The finance minister said he was pained by Israel’s enormous security failures leading up to and during the Hamas attack, adding: “I take responsibility for what has happened and what will happen. We have to admit with pain and with a bowed head — we failed. The country’s leadership and the security system failed to maintain the security of our people.”

Asked by a reporter if he might resign over such failures, Smotrich said: “There will be enough time for soul-searching, and perhaps score-settling.” He said among matters that would need looking into would be the 1993 Oslo Accords and the 2005 Gaza Disengagement.

Also on Sunday, Israel’s Tax Authority opened up applications for an estimated NIS 80 million ($20 million) of monetary assistance grants for residents of Gaza border communities who were evacuated or chose to leave in the period of time since Hamas launched its mass assault on October 7.

Israelis load their belongings onto a bus as they evacuate from the southern Israeli town of Sderot, Oct. 15, 2023 (AP Photo/Ariel Schalit)

Residents of communities within seven kilometers of the Gaza Strip border are eligible for grants, according to a cabinet decision.

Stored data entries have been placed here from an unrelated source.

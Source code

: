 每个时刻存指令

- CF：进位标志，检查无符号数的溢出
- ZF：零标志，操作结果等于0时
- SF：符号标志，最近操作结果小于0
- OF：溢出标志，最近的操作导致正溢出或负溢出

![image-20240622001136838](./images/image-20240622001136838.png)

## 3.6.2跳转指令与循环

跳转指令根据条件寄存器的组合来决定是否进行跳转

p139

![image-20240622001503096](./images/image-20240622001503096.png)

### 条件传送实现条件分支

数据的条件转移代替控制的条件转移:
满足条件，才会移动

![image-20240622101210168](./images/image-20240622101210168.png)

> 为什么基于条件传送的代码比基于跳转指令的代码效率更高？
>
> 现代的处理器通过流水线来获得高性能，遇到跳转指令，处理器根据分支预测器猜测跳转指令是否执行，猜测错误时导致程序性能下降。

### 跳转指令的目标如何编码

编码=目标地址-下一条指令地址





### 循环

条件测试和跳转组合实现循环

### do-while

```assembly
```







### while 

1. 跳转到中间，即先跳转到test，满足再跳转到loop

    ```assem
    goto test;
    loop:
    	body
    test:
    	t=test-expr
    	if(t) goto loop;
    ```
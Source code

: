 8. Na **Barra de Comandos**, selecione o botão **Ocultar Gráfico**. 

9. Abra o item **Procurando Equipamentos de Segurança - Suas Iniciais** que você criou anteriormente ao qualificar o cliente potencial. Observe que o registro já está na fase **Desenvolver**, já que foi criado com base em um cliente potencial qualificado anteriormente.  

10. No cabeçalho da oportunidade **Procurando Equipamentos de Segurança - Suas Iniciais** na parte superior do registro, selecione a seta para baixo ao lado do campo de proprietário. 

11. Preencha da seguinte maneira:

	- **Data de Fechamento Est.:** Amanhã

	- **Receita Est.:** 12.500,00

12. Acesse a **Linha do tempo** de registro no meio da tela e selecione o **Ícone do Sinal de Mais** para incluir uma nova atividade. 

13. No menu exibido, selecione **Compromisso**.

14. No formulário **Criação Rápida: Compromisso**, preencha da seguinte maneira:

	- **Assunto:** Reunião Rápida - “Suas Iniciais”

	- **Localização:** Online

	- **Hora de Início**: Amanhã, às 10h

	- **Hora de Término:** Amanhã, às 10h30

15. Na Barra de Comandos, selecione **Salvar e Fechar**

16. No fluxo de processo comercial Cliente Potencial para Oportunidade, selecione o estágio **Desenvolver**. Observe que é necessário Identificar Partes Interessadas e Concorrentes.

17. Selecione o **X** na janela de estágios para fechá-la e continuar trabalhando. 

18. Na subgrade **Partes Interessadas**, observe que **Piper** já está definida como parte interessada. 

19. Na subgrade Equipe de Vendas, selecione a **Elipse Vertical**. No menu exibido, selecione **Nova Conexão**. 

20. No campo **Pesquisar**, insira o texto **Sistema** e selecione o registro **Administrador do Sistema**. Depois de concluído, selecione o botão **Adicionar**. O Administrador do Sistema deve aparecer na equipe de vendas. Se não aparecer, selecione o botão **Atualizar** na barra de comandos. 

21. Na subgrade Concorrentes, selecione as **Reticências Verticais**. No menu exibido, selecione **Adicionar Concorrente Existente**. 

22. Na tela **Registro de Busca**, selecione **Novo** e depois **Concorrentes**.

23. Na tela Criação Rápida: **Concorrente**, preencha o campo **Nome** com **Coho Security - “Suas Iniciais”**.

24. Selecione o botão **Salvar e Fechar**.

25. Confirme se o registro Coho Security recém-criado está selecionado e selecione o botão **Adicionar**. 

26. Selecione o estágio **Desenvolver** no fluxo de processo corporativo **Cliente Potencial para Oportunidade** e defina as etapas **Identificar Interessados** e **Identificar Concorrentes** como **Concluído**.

The grants — NIS 1,000 ($250) per person and up to NIS 5,000 ($1,250) per family — are intended to assist evacuees with their initial expenses.

The grants are not considered compensation for property damage and will not count against future damage claims, a spokesperson for Smotrich explained.

Tens of thousands of Israelis have been displaced internally since the war began with Hamas’s brutal October 7 onslaught against southern Israel, in which 1,500-2,000 terrorists burst across the border and killed over 1,300 Israelis, most of them civilians.

Israeli soldiers around the destruction caused by Hamas terrorists in Kibbutz Kfar Aza, near the Israeli-Gaza border, in southern Israel, October 15, 2023. (Chaim Goldberg/Flash90)

The evacuation of Sderot — a city of some 30,000 on the Gaza border — is almost completed. Residents of communities less than 4 kilometers from the Gaza border have been evacuated, and evacuations are ongoing in communities 4-7 kilometers from the Gaza border.

The Israel Defense Forces and Defense Ministry also announced Monday that they were planning to evacuate civilians who live in towns up to two kilometers (1.25 miles) from the Lebanese border amid repeated rocket and missile attacks by Hezbollah and allied Palestinian factions in recent days.

Sharon Wrobel and Carrie Keller-Lynn contributed to this report.